[[ Given information open ]]

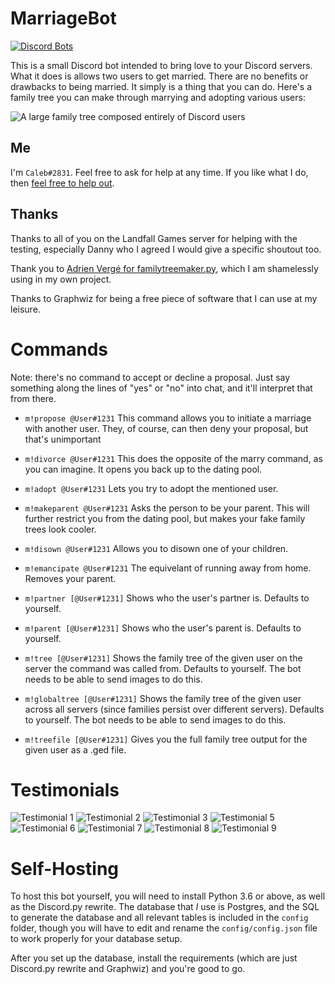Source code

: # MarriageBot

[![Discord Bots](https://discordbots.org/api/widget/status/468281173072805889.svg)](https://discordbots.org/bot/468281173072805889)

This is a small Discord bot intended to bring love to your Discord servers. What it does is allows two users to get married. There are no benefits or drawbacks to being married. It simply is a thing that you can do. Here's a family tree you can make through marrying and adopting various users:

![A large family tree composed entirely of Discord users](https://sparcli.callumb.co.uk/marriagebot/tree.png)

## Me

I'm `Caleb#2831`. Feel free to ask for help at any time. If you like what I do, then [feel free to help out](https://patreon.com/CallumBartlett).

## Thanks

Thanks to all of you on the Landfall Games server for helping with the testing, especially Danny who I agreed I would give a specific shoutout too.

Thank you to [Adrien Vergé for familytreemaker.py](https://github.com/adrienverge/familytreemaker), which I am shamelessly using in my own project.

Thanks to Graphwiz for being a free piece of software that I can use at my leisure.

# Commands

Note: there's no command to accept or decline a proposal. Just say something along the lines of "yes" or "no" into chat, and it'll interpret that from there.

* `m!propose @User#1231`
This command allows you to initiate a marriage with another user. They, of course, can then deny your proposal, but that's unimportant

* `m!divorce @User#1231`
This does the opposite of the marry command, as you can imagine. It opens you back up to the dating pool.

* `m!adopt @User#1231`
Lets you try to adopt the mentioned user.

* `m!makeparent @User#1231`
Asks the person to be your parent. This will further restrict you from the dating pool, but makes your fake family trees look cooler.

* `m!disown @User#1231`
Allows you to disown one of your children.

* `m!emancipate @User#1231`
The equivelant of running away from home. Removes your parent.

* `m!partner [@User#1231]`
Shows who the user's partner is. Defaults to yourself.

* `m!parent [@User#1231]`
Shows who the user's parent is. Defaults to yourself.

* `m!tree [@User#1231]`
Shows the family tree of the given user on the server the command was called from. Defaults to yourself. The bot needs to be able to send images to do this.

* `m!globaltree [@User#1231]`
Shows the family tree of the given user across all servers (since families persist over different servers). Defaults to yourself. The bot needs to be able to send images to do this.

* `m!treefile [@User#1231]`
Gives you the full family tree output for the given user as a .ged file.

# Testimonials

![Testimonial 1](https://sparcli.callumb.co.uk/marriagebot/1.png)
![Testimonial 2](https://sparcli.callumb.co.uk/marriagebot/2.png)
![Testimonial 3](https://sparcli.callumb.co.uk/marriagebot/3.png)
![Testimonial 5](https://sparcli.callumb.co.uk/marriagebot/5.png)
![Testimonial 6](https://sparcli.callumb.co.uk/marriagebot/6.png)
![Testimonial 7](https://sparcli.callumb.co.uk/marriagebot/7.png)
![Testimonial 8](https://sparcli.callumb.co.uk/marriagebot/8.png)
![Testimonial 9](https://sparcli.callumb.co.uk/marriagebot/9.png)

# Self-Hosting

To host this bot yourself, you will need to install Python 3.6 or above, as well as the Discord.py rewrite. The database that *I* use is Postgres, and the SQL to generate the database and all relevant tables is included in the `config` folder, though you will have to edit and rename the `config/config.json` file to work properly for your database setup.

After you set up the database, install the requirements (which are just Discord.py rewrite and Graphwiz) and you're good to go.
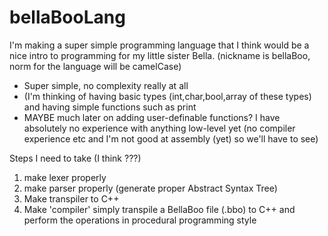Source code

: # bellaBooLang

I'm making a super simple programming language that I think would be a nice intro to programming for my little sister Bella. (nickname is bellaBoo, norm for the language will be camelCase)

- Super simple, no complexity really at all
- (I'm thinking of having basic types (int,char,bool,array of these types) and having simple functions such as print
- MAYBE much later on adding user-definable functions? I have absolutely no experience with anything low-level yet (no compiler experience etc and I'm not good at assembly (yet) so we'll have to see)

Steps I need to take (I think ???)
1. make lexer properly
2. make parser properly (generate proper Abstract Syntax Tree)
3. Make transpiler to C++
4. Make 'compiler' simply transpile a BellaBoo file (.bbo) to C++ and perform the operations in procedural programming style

[[ Given information closed ]]
[[ Given information open ]]

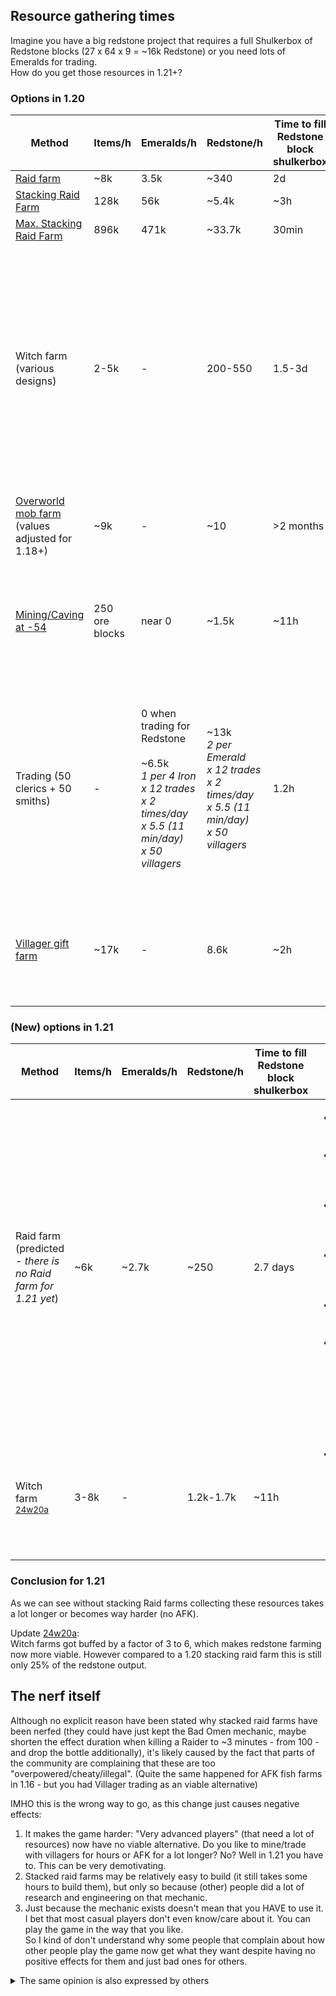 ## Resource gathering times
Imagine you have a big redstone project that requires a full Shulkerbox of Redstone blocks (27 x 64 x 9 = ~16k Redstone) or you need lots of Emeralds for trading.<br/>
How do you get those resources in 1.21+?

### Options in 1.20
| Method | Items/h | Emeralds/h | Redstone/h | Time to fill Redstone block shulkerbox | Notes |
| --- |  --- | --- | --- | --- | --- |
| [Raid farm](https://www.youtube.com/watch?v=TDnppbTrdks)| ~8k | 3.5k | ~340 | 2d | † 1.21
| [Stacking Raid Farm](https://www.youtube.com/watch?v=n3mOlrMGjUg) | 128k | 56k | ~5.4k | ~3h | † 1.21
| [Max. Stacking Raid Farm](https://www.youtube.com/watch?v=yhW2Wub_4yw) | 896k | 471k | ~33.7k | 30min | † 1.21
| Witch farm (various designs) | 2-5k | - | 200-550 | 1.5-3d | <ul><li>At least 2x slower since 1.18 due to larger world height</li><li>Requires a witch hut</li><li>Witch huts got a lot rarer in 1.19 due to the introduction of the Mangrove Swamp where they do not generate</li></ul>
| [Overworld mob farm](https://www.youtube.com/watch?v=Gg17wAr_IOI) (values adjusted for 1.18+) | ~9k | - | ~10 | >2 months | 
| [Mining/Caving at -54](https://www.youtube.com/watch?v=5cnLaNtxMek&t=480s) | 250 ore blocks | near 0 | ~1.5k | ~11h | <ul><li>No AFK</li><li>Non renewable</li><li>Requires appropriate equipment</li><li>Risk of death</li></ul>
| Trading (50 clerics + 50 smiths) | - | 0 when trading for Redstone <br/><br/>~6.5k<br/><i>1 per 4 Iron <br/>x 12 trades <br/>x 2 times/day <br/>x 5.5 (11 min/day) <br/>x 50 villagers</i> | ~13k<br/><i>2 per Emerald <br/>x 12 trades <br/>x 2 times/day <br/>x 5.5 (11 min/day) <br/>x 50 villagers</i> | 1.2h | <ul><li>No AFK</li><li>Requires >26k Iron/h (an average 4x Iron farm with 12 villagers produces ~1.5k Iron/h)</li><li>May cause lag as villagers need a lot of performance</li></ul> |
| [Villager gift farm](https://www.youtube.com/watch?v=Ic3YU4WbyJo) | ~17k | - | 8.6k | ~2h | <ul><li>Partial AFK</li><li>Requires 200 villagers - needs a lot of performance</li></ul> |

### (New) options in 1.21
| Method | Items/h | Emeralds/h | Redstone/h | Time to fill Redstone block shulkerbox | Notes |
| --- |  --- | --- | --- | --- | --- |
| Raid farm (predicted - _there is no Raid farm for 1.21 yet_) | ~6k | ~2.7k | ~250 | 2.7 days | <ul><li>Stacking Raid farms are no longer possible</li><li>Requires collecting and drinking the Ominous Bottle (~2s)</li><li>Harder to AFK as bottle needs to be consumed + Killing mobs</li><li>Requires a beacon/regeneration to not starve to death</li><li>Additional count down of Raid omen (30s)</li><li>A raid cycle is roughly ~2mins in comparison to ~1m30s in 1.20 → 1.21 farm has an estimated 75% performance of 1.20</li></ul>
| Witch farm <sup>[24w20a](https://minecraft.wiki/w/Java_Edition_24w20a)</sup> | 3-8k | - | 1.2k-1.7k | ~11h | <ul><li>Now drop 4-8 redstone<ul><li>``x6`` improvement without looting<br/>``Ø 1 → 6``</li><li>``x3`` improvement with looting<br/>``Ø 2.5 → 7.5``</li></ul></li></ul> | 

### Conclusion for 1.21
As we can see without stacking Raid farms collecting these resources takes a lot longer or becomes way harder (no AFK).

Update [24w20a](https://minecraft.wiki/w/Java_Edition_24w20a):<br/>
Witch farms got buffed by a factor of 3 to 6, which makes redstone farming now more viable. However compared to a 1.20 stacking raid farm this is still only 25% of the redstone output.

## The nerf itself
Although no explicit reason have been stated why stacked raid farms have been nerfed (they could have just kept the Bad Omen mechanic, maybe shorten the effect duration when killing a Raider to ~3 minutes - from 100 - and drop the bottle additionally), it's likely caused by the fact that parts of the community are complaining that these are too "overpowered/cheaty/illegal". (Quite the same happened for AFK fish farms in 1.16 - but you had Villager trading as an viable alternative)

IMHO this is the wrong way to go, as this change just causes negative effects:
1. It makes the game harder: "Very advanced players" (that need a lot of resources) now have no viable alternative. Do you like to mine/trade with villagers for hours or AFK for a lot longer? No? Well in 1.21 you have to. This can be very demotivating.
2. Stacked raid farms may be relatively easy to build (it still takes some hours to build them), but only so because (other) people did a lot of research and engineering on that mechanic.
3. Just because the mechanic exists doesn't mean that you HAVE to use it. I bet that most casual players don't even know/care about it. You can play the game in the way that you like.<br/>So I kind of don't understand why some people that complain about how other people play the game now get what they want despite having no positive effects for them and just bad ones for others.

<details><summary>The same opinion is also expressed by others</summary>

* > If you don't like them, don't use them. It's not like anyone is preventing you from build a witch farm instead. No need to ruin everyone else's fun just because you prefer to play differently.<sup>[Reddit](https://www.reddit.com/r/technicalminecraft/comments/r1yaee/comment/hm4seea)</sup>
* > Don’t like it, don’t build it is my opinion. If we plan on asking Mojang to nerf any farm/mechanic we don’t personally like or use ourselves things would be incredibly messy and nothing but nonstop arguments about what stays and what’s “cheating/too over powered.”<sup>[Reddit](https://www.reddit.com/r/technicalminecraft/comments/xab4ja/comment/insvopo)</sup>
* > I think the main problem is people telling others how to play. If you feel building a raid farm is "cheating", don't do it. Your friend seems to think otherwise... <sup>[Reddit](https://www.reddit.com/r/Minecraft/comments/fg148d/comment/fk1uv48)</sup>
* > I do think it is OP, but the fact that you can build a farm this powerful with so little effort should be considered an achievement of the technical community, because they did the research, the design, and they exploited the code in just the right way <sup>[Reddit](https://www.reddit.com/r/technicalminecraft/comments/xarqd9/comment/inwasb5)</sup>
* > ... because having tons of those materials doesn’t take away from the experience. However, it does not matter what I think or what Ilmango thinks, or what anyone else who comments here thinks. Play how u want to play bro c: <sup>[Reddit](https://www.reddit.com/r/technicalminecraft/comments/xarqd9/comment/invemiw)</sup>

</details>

[[ Given information closed ]]

### Task prompt:
Look above for the line holding "1. make lexer properly". Print it and every line after it, exactly, through the line holding "4. Make 'compiler'".

### Exercise output:
1. make lexer properly
2. make parser properly (generate proper Abstract Syntax Tree)
3. Make transpiler to C++
4. Make 'compiler' simply transpile a BellaBoo file (.bbo) to C++ and perform the operations in procedural programming style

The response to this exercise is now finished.